It’s meant for us to think, when we hear that sound, to think, “No, I’ve got to change. I’ve got to repent. I’ve got to turn. I don’t want to die. I want to do the right thing.” Because we all sin. It’s something that’s just what happens when you’re human. At some point, we need to, in our minds before God, come in front of Him with a different kind of trumpet than we would if we were just being bold. “God, help me get a new job.” or “God, I want to be able to do this or do that.” No, there is a different sound when you and I come before God in repentance, a humility that we have to have, a contriteness.
An example of just expecting, “Okay, God, I’m human. You know you created us. We’re broken, we’re weak.” Because if we don’t beg God, it’ll ultimately break us. Repentance is turning away from the things that we’ve done. It would be interesting that you would probably hear that first blast before the second, because often it’s when we’re getting off track and we’re starting to lose our focus and where we’re going, that God has to blast something in our lives, either through a trial, or a test, or someone helping us, our minister helping us get back where we should be, and then we go before God with a different kind of trumpet. Before His throne and say, “God, no, I’ve made a mistake. I’ve got to get back on track. Thank you for getting my mind back, getting my attention, calling me back before you.”

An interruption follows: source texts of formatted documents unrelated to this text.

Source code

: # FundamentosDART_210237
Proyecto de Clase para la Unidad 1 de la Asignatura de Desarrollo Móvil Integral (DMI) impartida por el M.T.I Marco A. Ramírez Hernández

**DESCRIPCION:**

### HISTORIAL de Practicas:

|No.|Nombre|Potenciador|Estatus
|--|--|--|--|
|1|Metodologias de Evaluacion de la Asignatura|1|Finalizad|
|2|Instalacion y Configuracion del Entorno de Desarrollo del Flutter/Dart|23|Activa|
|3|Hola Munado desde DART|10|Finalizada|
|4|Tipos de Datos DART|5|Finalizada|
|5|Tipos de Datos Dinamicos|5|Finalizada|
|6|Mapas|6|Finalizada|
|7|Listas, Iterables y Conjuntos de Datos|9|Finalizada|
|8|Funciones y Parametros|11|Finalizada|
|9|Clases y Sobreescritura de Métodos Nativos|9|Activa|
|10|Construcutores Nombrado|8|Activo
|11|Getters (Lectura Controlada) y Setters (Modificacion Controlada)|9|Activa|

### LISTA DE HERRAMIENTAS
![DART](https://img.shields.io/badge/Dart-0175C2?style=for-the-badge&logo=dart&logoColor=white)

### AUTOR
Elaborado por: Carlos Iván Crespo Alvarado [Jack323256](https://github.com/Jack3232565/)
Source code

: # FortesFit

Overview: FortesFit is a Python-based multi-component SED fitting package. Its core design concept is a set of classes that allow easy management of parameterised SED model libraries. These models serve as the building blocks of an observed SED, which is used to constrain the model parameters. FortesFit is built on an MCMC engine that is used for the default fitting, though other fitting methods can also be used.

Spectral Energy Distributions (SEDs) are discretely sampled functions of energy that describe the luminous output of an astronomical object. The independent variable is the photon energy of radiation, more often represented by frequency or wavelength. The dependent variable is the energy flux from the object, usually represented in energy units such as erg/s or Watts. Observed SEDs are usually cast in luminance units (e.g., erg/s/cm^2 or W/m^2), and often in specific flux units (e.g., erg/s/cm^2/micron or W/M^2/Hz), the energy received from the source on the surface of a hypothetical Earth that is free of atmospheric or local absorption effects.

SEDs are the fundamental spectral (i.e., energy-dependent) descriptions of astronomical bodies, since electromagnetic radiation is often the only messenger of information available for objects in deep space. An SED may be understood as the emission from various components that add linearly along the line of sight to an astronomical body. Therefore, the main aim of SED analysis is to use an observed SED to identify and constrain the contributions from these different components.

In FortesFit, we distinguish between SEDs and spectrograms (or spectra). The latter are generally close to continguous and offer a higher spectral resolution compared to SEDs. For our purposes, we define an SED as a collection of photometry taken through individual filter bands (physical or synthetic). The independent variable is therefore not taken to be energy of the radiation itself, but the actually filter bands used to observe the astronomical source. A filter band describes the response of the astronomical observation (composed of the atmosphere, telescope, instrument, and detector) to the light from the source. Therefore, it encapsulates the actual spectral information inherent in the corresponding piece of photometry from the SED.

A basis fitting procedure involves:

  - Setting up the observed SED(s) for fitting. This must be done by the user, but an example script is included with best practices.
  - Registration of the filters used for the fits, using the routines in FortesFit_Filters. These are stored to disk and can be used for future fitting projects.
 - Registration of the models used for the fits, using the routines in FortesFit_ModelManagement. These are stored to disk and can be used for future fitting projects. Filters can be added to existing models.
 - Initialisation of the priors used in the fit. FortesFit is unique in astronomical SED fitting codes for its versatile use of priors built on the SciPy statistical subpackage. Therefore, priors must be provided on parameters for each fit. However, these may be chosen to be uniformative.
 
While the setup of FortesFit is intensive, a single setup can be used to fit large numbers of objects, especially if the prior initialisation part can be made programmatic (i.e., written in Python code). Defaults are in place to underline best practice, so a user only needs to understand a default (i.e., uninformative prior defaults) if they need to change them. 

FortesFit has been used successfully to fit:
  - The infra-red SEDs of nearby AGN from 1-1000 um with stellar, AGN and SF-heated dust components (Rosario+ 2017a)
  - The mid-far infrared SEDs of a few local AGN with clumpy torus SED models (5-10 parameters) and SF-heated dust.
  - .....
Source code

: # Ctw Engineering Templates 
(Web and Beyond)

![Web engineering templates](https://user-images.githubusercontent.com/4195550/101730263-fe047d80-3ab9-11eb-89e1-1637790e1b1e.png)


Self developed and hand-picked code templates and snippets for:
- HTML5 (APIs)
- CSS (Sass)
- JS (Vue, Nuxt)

Brethren, this day of trumpets is not just big, huge blasting sounds, it is our Christian walk and what it means through those trumpets and numbers and why they do what they do, why that Jews have been handing down these trumpet blasts for generation after generation after generation. It’s not just us. Go to Joel. Joel chapter two.
Joel chapter two. Everyone’s going to get a chance. Everyone’s going to get a chance of repentance. Not just us. We’re just the first group. Verse eleven, “and the Lord shall utter His voice before His army, for His camp is very great, and He is strong that executes the word, for the day of the Lord is great and very terrible. Who can abide it?” Day of the Lord.
“Therefore, and also now, says the Lord, turn you even to me with your whole heart, with all your heart, and with fasting, and with weeping, and with mourning. Repent. Rend your heart, not your garments.” That’s what they used to do in the Old Testament. No, God cares about our hearts. He wants the worlds to change their heart. Weeping, mourning, rend your heart, not your garment. ‘Turn unto the Lord, for He is gracious and merciful, slow to anger, of great kindness, and repents Him of the evil.” God will turn back. God will repent if we will repent.
Let’s go to Acts chapter two.
Always amazes me that people separate the Old and New Testament when they’re just over and over again lifting or building upon the other. Usually the new building off the old, but yet people will throw them out thinking it’s a different God. It’s stunning. Acts chapter two and verse thirty-four. Verse thirty-four of Acts two. “For David is not ascended into the Heavens, but he says himself, the Lord said unto my Lord, sit you at my right hand, until I make your foes your footstool. Therefore, let all the house of Israel know assuredly, that God has made that same Jesus, whom you have crucified, both Lord and Christ.
Now, when they heard this, they were pricked in their hearts,...” All of those in the surrounding area. It means, stung to the quick. “...and said unto Peter and to the rest of the Apostles, ‘Men and Brethren, what should we do?’” Then Peter quoted Ezekiel and said, “Repent,...” in this case, New Testament, “...be baptized, every one of you in the name of Jesus Christ for the remission of sin and you shall receive the gift of the Holy spirit.” It’s the same thing. Repent and turn or repent and be baptized.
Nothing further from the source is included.